WHAT YOU WILL DO
Your answer should consist only of the lines below from the one with "从理论上讲，只要保加利亚的手" through the one with "此外，还有一些人可能会考虑通", copied exactly.

RECORDS FOR THIS EXERCISE START

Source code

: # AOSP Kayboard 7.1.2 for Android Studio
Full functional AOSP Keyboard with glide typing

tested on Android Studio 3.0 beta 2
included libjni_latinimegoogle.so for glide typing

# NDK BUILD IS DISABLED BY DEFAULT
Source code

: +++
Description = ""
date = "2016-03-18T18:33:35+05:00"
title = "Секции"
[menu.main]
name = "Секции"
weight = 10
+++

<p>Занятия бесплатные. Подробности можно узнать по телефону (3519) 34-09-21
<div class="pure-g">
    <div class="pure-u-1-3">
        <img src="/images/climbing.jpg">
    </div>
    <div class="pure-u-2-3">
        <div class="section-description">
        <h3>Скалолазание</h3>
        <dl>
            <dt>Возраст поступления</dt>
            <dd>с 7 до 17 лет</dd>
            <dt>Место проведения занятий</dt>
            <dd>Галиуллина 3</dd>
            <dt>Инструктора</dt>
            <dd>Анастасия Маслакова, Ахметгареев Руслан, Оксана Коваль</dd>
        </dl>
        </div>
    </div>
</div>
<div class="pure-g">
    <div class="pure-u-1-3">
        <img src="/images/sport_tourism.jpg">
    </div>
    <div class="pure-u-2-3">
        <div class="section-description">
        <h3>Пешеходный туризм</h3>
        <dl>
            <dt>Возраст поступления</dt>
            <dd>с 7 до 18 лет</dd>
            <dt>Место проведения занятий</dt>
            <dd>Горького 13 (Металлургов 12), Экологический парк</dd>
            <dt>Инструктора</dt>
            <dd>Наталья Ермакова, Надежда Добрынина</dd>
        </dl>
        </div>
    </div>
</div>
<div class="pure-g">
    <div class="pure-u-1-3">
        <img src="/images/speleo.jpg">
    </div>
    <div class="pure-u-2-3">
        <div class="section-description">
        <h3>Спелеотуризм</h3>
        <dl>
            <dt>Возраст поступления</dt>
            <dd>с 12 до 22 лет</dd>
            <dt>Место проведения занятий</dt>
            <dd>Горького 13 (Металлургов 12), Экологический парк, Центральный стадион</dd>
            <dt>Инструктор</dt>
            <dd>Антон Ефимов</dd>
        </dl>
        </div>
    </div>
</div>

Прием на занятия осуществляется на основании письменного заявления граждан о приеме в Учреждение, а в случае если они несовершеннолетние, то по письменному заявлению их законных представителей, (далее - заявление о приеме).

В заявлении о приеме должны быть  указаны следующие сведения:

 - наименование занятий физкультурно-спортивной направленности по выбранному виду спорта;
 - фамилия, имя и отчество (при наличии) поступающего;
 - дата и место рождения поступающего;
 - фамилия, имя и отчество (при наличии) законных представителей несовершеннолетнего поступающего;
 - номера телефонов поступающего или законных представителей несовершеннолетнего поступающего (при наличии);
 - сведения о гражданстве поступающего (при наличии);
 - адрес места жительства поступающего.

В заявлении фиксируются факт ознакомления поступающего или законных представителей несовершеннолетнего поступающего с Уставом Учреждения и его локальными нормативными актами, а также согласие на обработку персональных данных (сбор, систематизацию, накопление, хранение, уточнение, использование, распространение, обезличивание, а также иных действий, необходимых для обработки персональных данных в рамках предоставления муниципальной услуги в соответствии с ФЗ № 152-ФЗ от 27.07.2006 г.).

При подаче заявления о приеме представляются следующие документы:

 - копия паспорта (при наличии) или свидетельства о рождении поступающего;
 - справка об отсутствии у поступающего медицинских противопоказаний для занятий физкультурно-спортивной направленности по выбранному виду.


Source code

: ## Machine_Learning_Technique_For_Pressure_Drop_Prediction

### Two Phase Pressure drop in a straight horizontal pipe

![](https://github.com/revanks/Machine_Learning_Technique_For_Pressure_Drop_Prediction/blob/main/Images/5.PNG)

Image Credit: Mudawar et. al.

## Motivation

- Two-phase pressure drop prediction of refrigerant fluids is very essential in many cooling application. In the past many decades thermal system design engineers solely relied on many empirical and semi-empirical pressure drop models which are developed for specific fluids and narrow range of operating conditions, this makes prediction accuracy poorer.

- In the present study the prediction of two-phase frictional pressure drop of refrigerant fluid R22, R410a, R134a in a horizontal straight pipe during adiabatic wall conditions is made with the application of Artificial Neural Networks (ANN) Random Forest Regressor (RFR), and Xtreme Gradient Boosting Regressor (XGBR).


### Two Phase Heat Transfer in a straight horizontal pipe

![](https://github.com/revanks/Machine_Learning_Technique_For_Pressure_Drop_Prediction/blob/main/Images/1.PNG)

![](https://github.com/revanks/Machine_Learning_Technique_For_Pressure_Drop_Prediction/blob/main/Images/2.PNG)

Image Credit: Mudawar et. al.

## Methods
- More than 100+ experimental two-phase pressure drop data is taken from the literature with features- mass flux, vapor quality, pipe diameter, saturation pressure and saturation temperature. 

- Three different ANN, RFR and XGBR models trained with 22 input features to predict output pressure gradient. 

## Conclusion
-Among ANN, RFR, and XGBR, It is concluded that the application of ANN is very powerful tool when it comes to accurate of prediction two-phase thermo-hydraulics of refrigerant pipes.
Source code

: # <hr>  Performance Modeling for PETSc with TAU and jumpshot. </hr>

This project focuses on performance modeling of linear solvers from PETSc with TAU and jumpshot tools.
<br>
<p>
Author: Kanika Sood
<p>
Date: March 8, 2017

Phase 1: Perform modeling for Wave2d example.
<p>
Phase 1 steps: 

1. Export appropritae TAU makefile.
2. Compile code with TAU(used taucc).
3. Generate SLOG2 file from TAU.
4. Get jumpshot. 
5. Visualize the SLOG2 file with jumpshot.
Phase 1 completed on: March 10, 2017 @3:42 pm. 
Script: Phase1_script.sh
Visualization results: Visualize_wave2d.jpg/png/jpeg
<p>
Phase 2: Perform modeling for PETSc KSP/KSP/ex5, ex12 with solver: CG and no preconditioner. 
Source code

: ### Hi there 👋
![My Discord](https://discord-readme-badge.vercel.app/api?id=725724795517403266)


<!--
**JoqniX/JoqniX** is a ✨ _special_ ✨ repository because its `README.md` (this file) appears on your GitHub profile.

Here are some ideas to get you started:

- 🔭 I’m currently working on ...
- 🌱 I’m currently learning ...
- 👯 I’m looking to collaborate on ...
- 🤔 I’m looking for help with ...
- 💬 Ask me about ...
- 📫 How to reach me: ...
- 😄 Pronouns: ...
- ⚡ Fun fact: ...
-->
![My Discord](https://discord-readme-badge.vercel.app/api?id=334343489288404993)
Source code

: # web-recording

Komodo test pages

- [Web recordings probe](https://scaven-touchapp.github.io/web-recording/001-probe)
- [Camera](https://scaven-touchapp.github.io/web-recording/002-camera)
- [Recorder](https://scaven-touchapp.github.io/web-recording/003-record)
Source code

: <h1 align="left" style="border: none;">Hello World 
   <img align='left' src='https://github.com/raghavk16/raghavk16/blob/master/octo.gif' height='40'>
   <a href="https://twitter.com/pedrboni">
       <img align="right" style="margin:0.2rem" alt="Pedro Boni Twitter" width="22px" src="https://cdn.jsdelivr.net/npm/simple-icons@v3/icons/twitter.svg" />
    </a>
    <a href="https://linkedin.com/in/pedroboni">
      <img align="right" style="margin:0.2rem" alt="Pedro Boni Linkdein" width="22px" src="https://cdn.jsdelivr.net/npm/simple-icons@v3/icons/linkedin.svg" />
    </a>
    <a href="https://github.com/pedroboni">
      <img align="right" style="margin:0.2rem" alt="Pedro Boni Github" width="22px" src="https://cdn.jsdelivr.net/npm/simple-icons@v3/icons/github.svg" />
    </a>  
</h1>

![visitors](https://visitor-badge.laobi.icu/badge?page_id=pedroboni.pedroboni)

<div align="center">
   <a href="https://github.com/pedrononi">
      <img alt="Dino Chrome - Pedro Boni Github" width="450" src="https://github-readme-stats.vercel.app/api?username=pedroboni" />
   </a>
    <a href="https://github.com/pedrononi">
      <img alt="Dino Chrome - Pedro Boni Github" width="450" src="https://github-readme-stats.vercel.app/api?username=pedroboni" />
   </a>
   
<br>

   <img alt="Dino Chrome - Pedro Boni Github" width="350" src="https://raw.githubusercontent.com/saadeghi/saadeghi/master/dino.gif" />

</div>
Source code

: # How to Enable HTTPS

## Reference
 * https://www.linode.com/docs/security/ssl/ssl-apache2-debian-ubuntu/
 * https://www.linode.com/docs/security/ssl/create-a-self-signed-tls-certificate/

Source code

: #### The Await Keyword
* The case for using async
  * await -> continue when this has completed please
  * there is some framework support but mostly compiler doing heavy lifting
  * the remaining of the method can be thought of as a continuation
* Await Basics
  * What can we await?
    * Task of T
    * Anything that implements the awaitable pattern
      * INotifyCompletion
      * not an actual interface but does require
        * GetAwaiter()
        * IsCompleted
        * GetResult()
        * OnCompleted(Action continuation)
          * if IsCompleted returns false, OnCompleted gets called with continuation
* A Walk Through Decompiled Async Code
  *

RECORDS FOR THIS EXERCISE END
RECORDS FOR THIS EXERCISE START

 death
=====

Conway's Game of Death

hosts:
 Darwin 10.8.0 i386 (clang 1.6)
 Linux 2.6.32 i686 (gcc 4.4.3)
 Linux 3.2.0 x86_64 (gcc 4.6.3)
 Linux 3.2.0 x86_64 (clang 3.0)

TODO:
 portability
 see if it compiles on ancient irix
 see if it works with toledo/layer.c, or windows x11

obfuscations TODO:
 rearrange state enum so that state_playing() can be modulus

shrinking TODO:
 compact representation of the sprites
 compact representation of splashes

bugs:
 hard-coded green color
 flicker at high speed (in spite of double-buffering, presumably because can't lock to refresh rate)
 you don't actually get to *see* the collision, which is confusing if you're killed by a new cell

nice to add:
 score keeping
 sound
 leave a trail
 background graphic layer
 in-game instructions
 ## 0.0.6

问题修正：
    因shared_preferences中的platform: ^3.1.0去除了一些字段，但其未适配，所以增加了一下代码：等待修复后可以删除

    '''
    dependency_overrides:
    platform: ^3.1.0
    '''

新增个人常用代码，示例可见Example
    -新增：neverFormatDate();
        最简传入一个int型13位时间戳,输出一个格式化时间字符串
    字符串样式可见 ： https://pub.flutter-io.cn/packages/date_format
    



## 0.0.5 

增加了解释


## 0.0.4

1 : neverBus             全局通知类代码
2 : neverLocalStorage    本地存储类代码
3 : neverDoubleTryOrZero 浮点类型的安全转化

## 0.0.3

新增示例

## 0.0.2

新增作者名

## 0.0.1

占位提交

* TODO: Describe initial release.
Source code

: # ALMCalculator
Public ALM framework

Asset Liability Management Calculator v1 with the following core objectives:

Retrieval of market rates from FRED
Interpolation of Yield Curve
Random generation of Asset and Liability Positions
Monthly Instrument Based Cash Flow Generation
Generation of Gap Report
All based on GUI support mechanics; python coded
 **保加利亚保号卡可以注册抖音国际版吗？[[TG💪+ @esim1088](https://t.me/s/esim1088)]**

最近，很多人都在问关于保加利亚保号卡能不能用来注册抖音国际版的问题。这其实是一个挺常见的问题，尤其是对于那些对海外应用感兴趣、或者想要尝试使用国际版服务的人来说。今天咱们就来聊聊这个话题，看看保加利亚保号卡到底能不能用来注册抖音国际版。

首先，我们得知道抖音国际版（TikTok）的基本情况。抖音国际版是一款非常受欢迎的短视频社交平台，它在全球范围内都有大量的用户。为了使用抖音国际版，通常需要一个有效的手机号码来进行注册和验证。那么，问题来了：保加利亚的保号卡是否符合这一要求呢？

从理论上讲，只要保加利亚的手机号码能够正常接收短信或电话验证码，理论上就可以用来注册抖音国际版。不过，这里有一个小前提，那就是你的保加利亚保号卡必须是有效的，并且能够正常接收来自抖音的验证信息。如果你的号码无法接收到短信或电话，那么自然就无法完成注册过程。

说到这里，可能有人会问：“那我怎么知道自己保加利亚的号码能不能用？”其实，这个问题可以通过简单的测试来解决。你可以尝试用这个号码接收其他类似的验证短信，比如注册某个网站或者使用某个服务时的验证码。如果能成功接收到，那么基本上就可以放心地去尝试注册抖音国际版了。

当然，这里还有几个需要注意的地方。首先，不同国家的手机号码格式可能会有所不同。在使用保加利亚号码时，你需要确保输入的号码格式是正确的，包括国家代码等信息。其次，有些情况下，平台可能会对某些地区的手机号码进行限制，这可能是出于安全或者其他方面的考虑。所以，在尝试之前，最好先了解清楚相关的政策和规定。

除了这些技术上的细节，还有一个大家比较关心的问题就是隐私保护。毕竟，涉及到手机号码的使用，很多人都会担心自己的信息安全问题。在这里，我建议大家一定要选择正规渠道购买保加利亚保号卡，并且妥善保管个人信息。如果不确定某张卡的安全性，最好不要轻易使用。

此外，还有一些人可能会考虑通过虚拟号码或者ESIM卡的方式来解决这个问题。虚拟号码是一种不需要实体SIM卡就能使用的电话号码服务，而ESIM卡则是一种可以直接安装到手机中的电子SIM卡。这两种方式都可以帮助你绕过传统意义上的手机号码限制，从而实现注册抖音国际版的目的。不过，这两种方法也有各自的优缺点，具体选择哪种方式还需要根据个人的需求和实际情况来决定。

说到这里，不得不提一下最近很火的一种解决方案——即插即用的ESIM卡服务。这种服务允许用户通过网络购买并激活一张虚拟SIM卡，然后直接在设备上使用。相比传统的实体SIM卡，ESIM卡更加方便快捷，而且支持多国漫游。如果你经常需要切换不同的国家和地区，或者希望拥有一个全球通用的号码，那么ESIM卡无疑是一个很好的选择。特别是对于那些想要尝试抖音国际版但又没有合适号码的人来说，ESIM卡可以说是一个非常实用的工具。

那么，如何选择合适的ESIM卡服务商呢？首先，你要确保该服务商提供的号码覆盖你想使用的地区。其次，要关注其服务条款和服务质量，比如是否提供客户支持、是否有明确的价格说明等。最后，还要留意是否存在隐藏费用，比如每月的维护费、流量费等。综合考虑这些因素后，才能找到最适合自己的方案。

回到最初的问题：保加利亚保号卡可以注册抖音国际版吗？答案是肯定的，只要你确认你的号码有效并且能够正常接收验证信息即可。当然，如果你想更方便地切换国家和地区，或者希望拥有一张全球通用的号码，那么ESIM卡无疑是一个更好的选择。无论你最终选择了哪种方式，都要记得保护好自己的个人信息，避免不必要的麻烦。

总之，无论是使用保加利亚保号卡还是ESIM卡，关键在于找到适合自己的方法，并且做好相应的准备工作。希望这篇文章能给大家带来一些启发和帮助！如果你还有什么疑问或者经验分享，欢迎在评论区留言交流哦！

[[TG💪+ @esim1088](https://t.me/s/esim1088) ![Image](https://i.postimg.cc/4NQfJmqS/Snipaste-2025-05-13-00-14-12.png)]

RECORDS FOR THIS EXERCISE END
RECORDS FOR THIS EXERCISE START

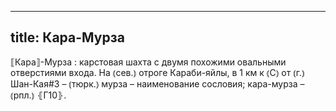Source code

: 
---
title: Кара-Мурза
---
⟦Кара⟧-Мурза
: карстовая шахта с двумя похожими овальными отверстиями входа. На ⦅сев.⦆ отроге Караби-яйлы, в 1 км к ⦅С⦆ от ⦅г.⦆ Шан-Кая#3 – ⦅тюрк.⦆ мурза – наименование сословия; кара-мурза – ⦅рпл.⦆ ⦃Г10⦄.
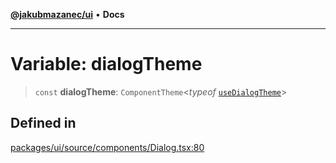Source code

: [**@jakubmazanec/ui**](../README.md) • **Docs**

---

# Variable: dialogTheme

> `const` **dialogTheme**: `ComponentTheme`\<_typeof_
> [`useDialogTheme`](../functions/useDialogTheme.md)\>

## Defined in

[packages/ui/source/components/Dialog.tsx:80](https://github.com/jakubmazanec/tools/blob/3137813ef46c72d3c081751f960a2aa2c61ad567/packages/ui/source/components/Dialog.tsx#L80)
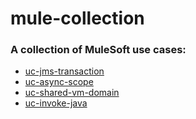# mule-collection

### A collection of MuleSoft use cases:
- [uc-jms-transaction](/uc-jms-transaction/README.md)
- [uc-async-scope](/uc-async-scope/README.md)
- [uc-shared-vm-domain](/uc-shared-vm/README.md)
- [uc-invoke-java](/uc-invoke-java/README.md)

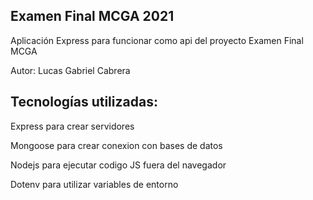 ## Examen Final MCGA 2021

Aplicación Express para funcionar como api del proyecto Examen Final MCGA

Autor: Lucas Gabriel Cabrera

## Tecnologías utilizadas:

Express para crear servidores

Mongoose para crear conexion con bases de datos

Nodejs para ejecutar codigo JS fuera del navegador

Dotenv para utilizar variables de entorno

RECORDS FOR THIS EXERCISE END

ANSWER BOX
从理论上讲，只要保加利亚的手机号码能够正常接收短信或电话验证码，理论上就可以用来注册抖音国际版。不过，这里有一个小前提，那就是你的保加利亚保号卡必须是有效的，并且能够正常接收来自抖音的验证信息。如果你的号码无法接收到短信或电话，那么自然就无法完成注册过程。

说到这里，可能有人会问：“那我怎么知道自己保加利亚的号码能不能用？”其实，这个问题可以通过简单的测试来解决。你可以尝试用这个号码接收其他类似的验证短信，比如注册某个网站或者使用某个服务时的验证码。如果能成功接收到，那么基本上就可以放心地去尝试注册抖音国际版了。

当然，这里还有几个需要注意的地方。首先，不同国家的手机号码格式可能会有所不同。在使用保加利亚号码时，你需要确保输入的号码格式是正确的，包括国家代码等信息。其次，有些情况下，平台可能会对某些地区的手机号码进行限制，这可能是出于安全或者其他方面的考虑。所以，在尝试之前，最好先了解清楚相关的政策和规定。

除了这些技术上的细节，还有一个大家比较关心的问题就是隐私保护。毕竟，涉及到手机号码的使用，很多人都会担心自己的信息安全问题。在这里，我建议大家一定要选择正规渠道购买保加利亚保号卡，并且妥善保管个人信息。如果不确定某张卡的安全性，最好不要轻易使用。

此外，还有一些人可能会考虑通过虚拟号码或者ESIM卡的方式来解决这个问题。虚拟号码是一种不需要实体SIM卡就能使用的电话号码服务，而ESIM卡则是一种可以直接安装到手机中的电子SIM卡。这两种方式都可以帮助你绕过传统意义上的手机号码限制，从而实现注册抖音国际版的目的。不过，这两种方法也有各自的优缺点，具体选择哪种方式还需要根据个人的需求和实际情况来决定。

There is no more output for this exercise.